Symptome: Wie merke ich, ob ich eine Superinfektion in mir trage?
Eigentlich gar nicht. Als Laie habe man keine Chance, eine Monoinfektion von einer Superinfektion zu unterscheiden, sagt Dr. Hutter. Will man Sicherheit haben, sollte man eine Ärztin oder einen Arzt konsultieren. Wie die Biologin uns mitteilt, kann nur ein ausgebildeter Mediziner durch Tests bestätigen, um welche Art der Erkrankung es sich handelt und wie gefährlich sie ist. Eigendiagnosen und Selbstbehandlung sind an dieser Stelle No-Gos, vor denen die Biologin konkret warnt.
Liegt man seit Tagen mit Fieber im Bett und der festsitzende Husten will einfach nicht weggehen, sollte man in jedem Fall ärztlichen Rat einholen, wie sowohl Dr. Hoffmann als auch Dr. Hutter bekräftigen. Man spüre selbst meist am besten, ob der Körper gut mit einer Krankheit fertig werde oder eben nicht. Hält sich der Husten zäh und verschwindet das Schwächegefühl auch nach Tagen nicht oder verstärkt sich sogar, kann eine Superinfektion Auslöser der Symptome sein. Dann heißt es: schnell zur Ärztin oder zum Arzt.
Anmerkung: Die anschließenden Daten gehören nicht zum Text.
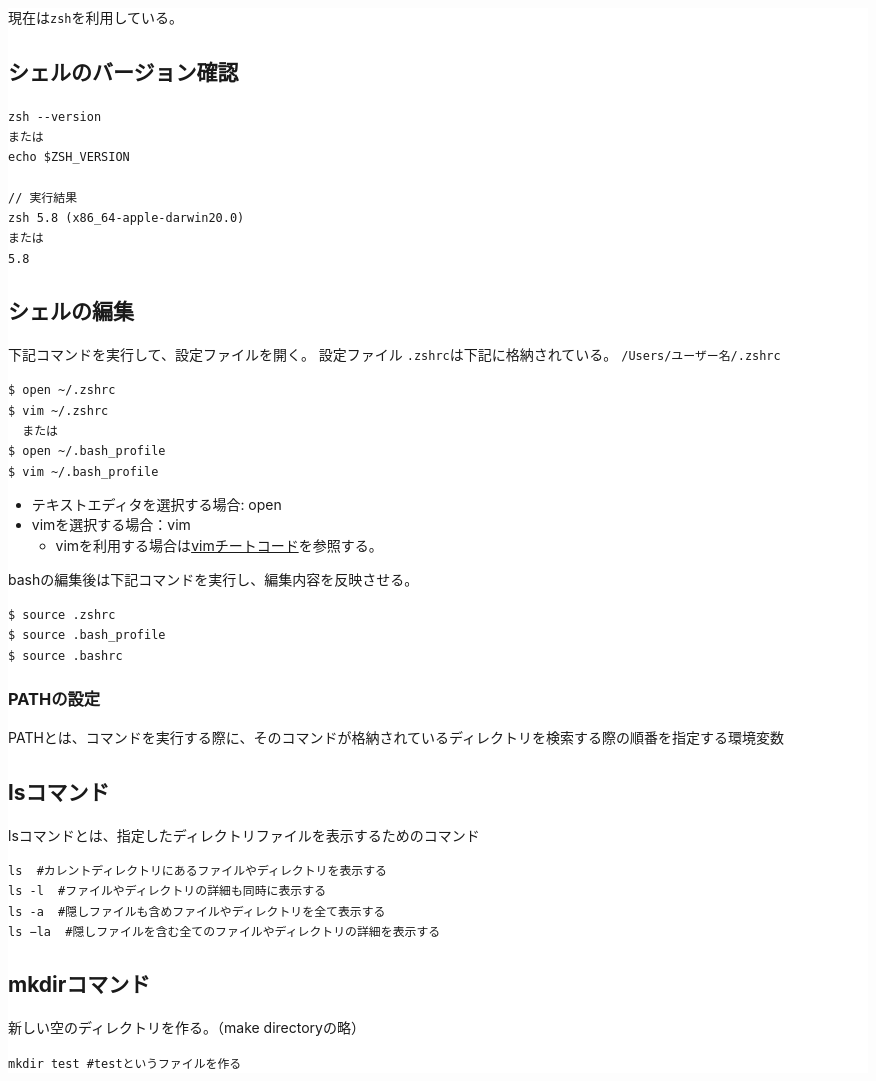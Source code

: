 現在は`zsh`を利用している。

## シェルのバージョン確認
```
zsh --version
または
echo $ZSH_VERSION

// 実行結果
zsh 5.8 (x86_64-apple-darwin20.0)
または
5.8
```

## シェルの編集
下記コマンドを実行して、設定ファイルを開く。
設定ファイル `.zshrc`は下記に格納されている。
`/Users/ユーザー名/.zshrc`
```
$ open ~/.zshrc
$ vim ~/.zshrc
  または
$ open ~/.bash_profile
$ vim ~/.bash_profile
```
- テキストエディタを選択する場合: open
- vimを選択する場合：vim
  - vimを利用する場合は[vimチートコード](../vimチートコード.md)を参照する。

bashの編集後は下記コマンドを実行し、編集内容を反映させる。
```
$ source .zshrc
$ source .bash_profile
$ source .bashrc
```

### PATHの設定
PATHとは、コマンドを実行する際に、そのコマンドが格納されているディレクトリを検索する際の順番を指定する環境変数
 

## lsコマンド
lsコマンドとは、指定したディレクトリファイルを表示するためのコマンド
```
ls  #カレントディレクトリにあるファイルやディレクトリを表示する
ls -l  #ファイルやディレクトリの詳細も同時に表示する
ls -a  #隠しファイルも含めファイルやディレクトリを全て表示する
ls −la  #隠しファイルを含む全てのファイルやディレクトリの詳細を表示する
```

## mkdirコマンド
新しい空のディレクトリを作る。（make directoryの略）
```
mkdir test #testというファイルを作る
```

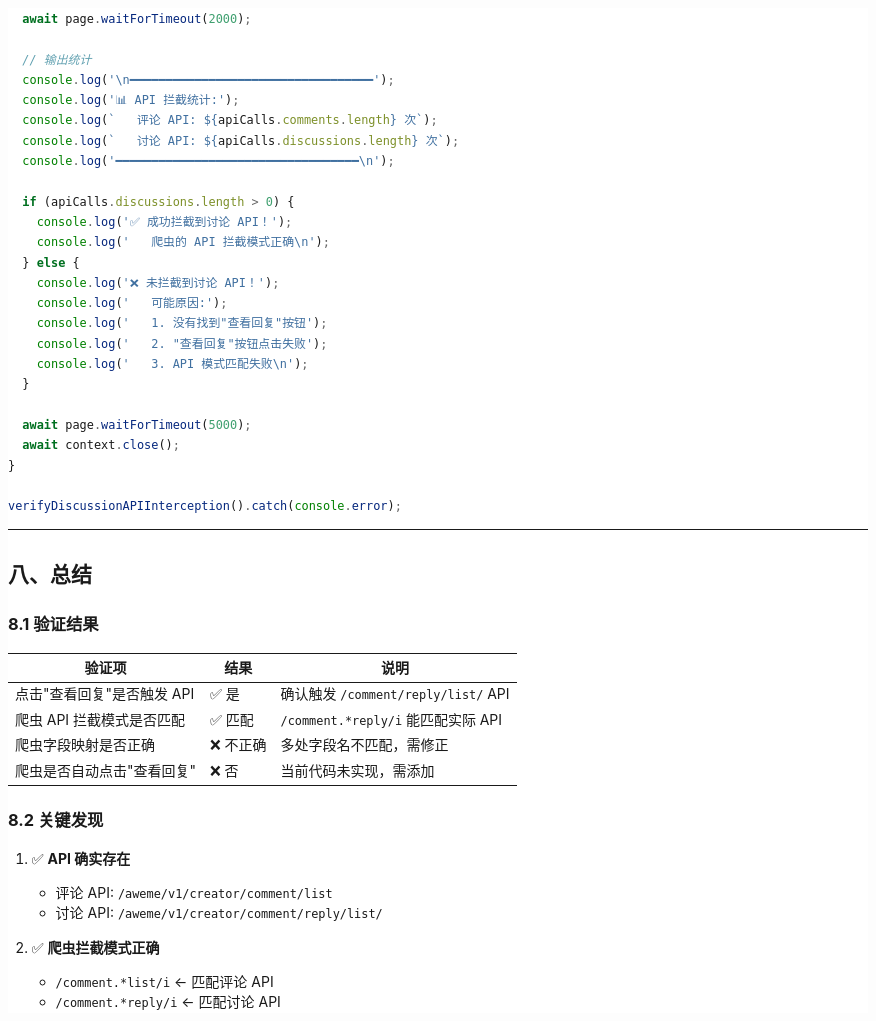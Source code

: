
 ```javascript
  await page.waitForTimeout(2000);

  // 输出统计
  console.log('\n━━━━━━━━━━━━━━━━━━━━━━━━━━━━━━━━━━');
  console.log('📊 API 拦截统计:');
  console.log(`   评论 API: ${apiCalls.comments.length} 次`);
  console.log(`   讨论 API: ${apiCalls.discussions.length} 次`);
  console.log('━━━━━━━━━━━━━━━━━━━━━━━━━━━━━━━━━━\n');

  if (apiCalls.discussions.length > 0) {
    console.log('✅ 成功拦截到讨论 API！');
    console.log('   爬虫的 API 拦截模式正确\n');
  } else {
    console.log('❌ 未拦截到讨论 API！');
    console.log('   可能原因:');
    console.log('   1. 没有找到"查看回复"按钮');
    console.log('   2. "查看回复"按钮点击失败');
    console.log('   3. API 模式匹配失败\n');
  }

  await page.waitForTimeout(5000);
  await context.close();
}

verifyDiscussionAPIInterception().catch(console.error);
```

---

## 八、总结

### 8.1 验证结果

| 验证项 | 结果 | 说明 |
|-------|------|------|
| 点击"查看回复"是否触发 API | ✅ 是 | 确认触发 `/comment/reply/list/` API |
| 爬虫 API 拦截模式是否匹配 | ✅ 匹配 | `/comment.*reply/i` 能匹配实际 API |
| 爬虫字段映射是否正确 | ❌ 不正确 | 多处字段名不匹配，需修正 |
| 爬虫是否自动点击"查看回复" | ❌ 否 | 当前代码未实现，需添加 |

### 8.2 关键发现

1. ✅ **API 确实存在**
   - 评论 API: `/aweme/v1/creator/comment/list`
   - 讨论 API: `/aweme/v1/creator/comment/reply/list/`

2. ✅ **爬虫拦截模式正确**
   - `/comment.*list/i` ← 匹配评论 API
   - `/comment.*reply/i` ← 匹配讨论 API
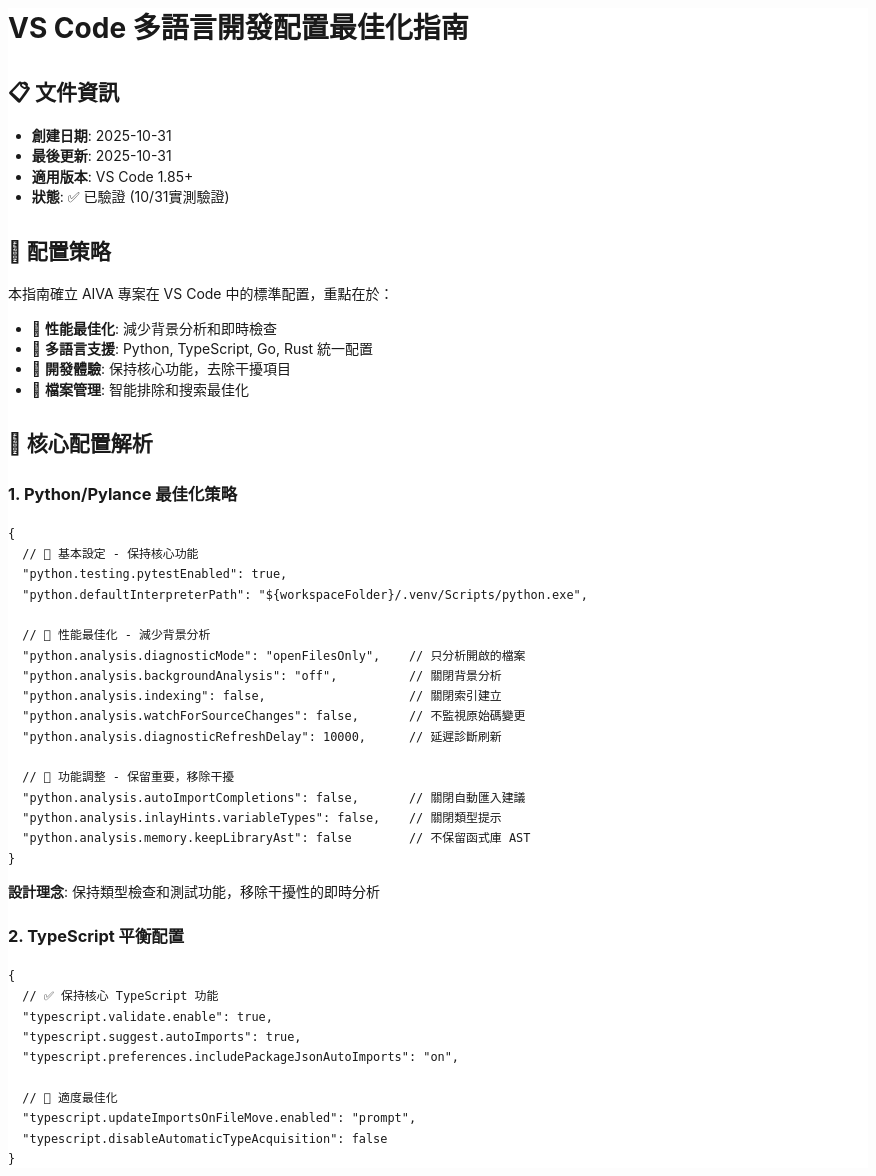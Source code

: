 # VS Code 多語言開發配置最佳化指南

## 📋 文件資訊
- **創建日期**: 2025-10-31
- **最後更新**: 2025-10-31
- **適用版本**: VS Code 1.85+
- **狀態**: ✅ 已驗證 (10/31實測驗證)

## 🎯 配置策略

本指南確立 AIVA 專案在 VS Code 中的標準配置，重點在於：
- 🚀 **性能最佳化**: 減少背景分析和即時檢查
- 🎯 **多語言支援**: Python, TypeScript, Go, Rust 統一配置
- 🔧 **開發體驗**: 保持核心功能，去除干擾項目
- 📁 **檔案管理**: 智能排除和搜索最佳化

## 🔧 核心配置解析

### 1. Python/Pylance 最佳化策略

```jsonc
{
  // 🎯 基本設定 - 保持核心功能
  "python.testing.pytestEnabled": true,
  "python.defaultInterpreterPath": "${workspaceFolder}/.venv/Scripts/python.exe",
  
  // 🚀 性能最佳化 - 減少背景分析
  "python.analysis.diagnosticMode": "openFilesOnly",    // 只分析開啟的檔案
  "python.analysis.backgroundAnalysis": "off",          // 關閉背景分析
  "python.analysis.indexing": false,                    // 關閉索引建立
  "python.analysis.watchForSourceChanges": false,       // 不監視原始碼變更
  "python.analysis.diagnosticRefreshDelay": 10000,      // 延遲診斷刷新
  
  // 🎯 功能調整 - 保留重要，移除干擾
  "python.analysis.autoImportCompletions": false,       // 關閉自動匯入建議
  "python.analysis.inlayHints.variableTypes": false,    // 關閉類型提示
  "python.analysis.memory.keepLibraryAst": false        // 不保留函式庫 AST
}
```

**設計理念**: 保持類型檢查和測試功能，移除干擾性的即時分析

### 2. TypeScript 平衡配置

```jsonc
{
  // ✅ 保持核心 TypeScript 功能
  "typescript.validate.enable": true,
  "typescript.suggest.autoImports": true,
  "typescript.preferences.includePackageJsonAutoImports": "on",
  
  // 🎯 適度最佳化
  "typescript.updateImportsOnFileMove.enabled": "prompt",
  "typescript.disableAutomaticTypeAcquisition": false
}
```
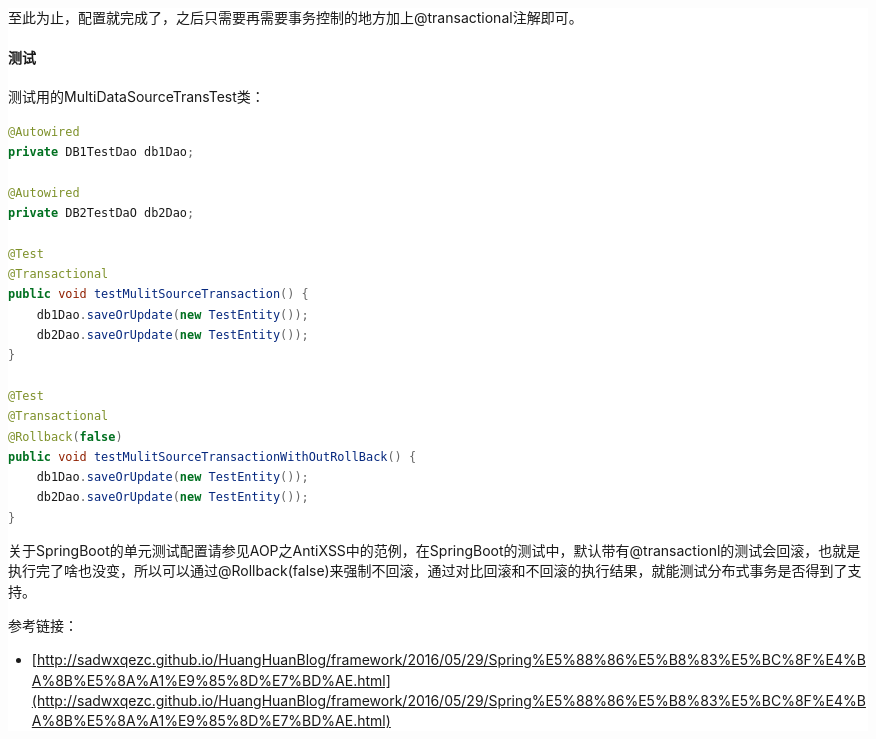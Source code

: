 至此为止，配置就完成了，之后只需要再需要事务控制的地方加上@transactional注解即可。

#### 测试
测试用的MultiDataSourceTransTest类：
```java
@Autowired
private DB1TestDao db1Dao;

@Autowired
private DB2TestDaO db2Dao;

@Test
@Transactional
public void testMulitSourceTransaction() {
    db1Dao.saveOrUpdate(new TestEntity());
    db2Dao.saveOrUpdate(new TestEntity());
}

@Test
@Transactional
@Rollback(false)
public void testMulitSourceTransactionWithOutRollBack() {
    db1Dao.saveOrUpdate(new TestEntity());
    db2Dao.saveOrUpdate(new TestEntity());
}
```
关于SpringBoot的单元测试配置请参见AOP之AntiXSS中的范例，在SpringBoot的测试中，默认带有@transactionl的测试会回滚，也就是执行完了啥也没变，所以可以通过@Rollback(false)来强制不回滚，通过对比回滚和不回滚的执行结果，就能测试分布式事务是否得到了支持。

参考链接：
- [http://sadwxqezc.github.io/HuangHuanBlog/framework/2016/05/29/Spring%E5%88%86%E5%B8%83%E5%BC%8F%E4%BA%8B%E5%8A%A1%E9%85%8D%E7%BD%AE.html](http://sadwxqezc.github.io/HuangHuanBlog/framework/2016/05/29/Spring%E5%88%86%E5%B8%83%E5%BC%8F%E4%BA%8B%E5%8A%A1%E9%85%8D%E7%BD%AE.html)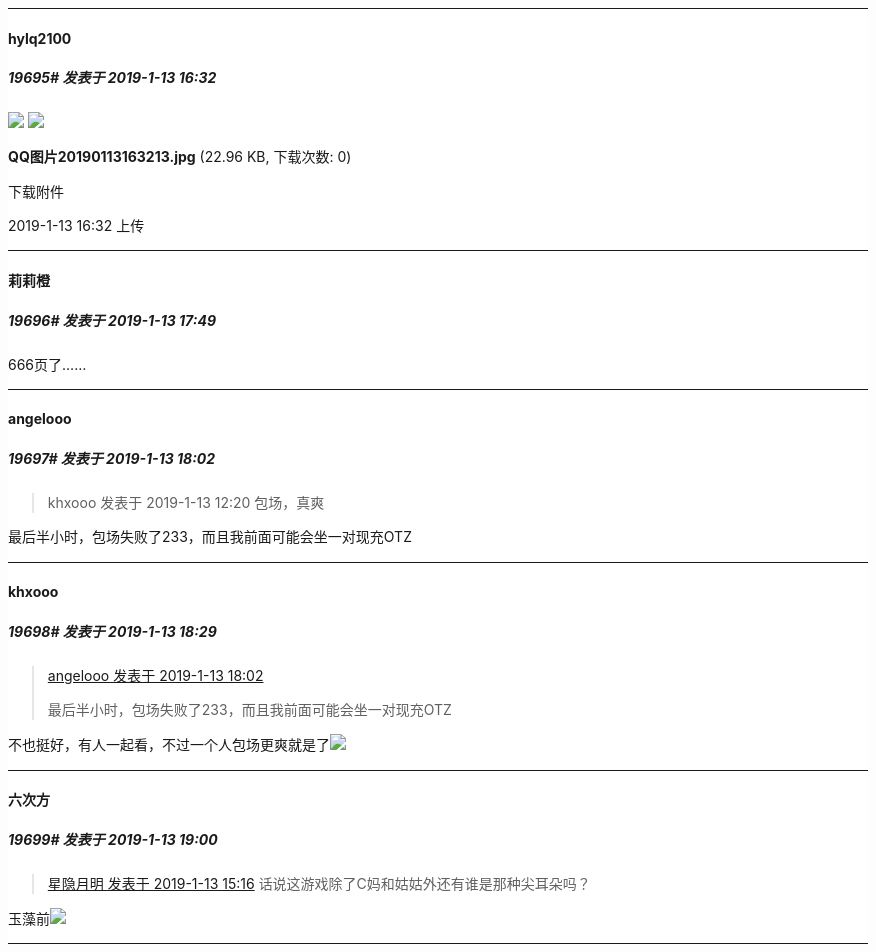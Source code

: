 *****

####  hylq2100  
##### 19695#       发表于 2019-1-13 16:32

<img src="https://static.saraba1st.com/image/smiley/face2017/083.png" referrerpolicy="no-referrer">

<img src="https://img.saraba1st.com/forum/201901/13/163239c8amazj7eajwdezw.jpg" referrerpolicy="no-referrer">

<strong>QQ图片20190113163213.jpg</strong> (22.96 KB, 下载次数: 0)

下载附件

2019-1-13 16:32 上传

*****

####  莉莉橙  
##### 19696#       发表于 2019-1-13 17:49

666页了……

*****

####  angelooo  
##### 19697#       发表于 2019-1-13 18:02

<blockquote>khxooo 发表于 2019-1-13 12:20
包场，真爽</blockquote>
最后半小时，包场失败了233，而且我前面可能会坐一对现充OTZ

*****

####  khxooo  
##### 19698#       发表于 2019-1-13 18:29

<blockquote><a href="httphttps://bbs.saraba1st.com/2b/forum.php?mod=redirect&amp;goto=findpost&amp;pid=42260691&amp;ptid=1712412" target="_blank">angelooo 发表于 2019-1-13 18:02</a>

最后半小时，包场失败了233，而且我前面可能会坐一对现充OTZ</blockquote>
不也挺好，有人一起看，不过一个人包场更爽就是了<img src="https://static.saraba1st.com/image/smiley/face2017/063.png" referrerpolicy="no-referrer">

*****

####  六次方  
##### 19699#       发表于 2019-1-13 19:00

<blockquote><a href="httphttps://bbs.saraba1st.com/2b/forum.php?mod=redirect&amp;goto=findpost&amp;pid=42259506&amp;ptid=1712412" target="_blank">星隐月明 发表于 2019-1-13 15:16</a>
话说这游戏除了C妈和姑姑外还有谁是那种尖耳朵吗？</blockquote>
玉藻前<img src="https://static.saraba1st.com/image/smiley/face2017/033.png" referrerpolicy="no-referrer">

*****
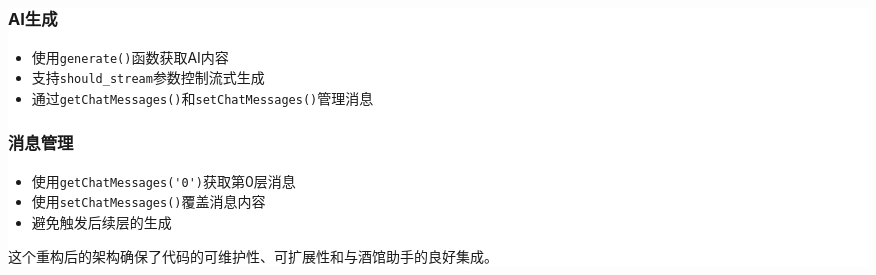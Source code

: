 ### AI生成

- 使用`generate()`函数获取AI内容
- 支持`should_stream`参数控制流式生成
- 通过`getChatMessages()`和`setChatMessages()`管理消息

### 消息管理

- 使用`getChatMessages('0')`获取第0层消息
- 使用`setChatMessages()`覆盖消息内容
- 避免触发后续层的生成

这个重构后的架构确保了代码的可维护性、可扩展性和与酒馆助手的良好集成。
Antibiotika? Besser nicht!
Lässt die Diagnose eine Superinfektion erkennen, wird laut Dr. Hoffmann meist mit Antibiotika oder Virostatika behandelt. So weit, so gut. Um Superinfektionen von vornherein zu vermeiden, greifen Ärzte immer noch gerne zu einem prophylaktischen Einsatz von Antibiotika, auch wenn es keine konkreten Anzeichen für eine Infektion durch ein Bakterium gibt. Denn: Die Zweitinfektion könnte ja noch kommen. "Hier wird es kritisch", mahnt Dr. Hutter.
Jeder Einsatz von Antibiotika fördert die Resistenz von Keimen gegen eben dieses Antibiotikum. Man sollte also nur im absoluten Ernstfall zu diesem Mittel greifen. Sonst fördert man die Entstehung von Keimstämmen, die im schlimmsten Fall eine Hollywood-reife Superinfektion auslösen können.
Wie lange dauert eine Superinfektion?
Die Dauer einer Superinfektion variiert und hängt von Faktoren wie der Art der Erreger und dem Gesundheitszustand der Patientin oder des Patienten ab. Oft können Symptome innerhalb weniger Tage nach der ersten Infektion auftreten und mehrere Wochen andauern, besonders bei resistenten Erregern. Eine frühzeitige Intervention kann die Dauer der Erkrankung verkürzen und Komplikationen vorbeugen.
Superinfektionen – keine Apokalypse, aber auch kein Sonntagsspaziergang
Manchmal kann es also schneller gehen als man denkt und man findet sich in einer kritischen Lage mit einer Lungenentzündung im Krankenhaus wieder. Die Devise ist dabei so simpel wie wirksam: Bei hartnäckigem Fieber oder Schwächegefühl mit festsitzendem Husten immer einen Arzt aufsuchen. Er ist ausgebildet und weiß, was zu tun ist. Dann ist man auch trotz Superinfektion schnell wieder auf den Beinen.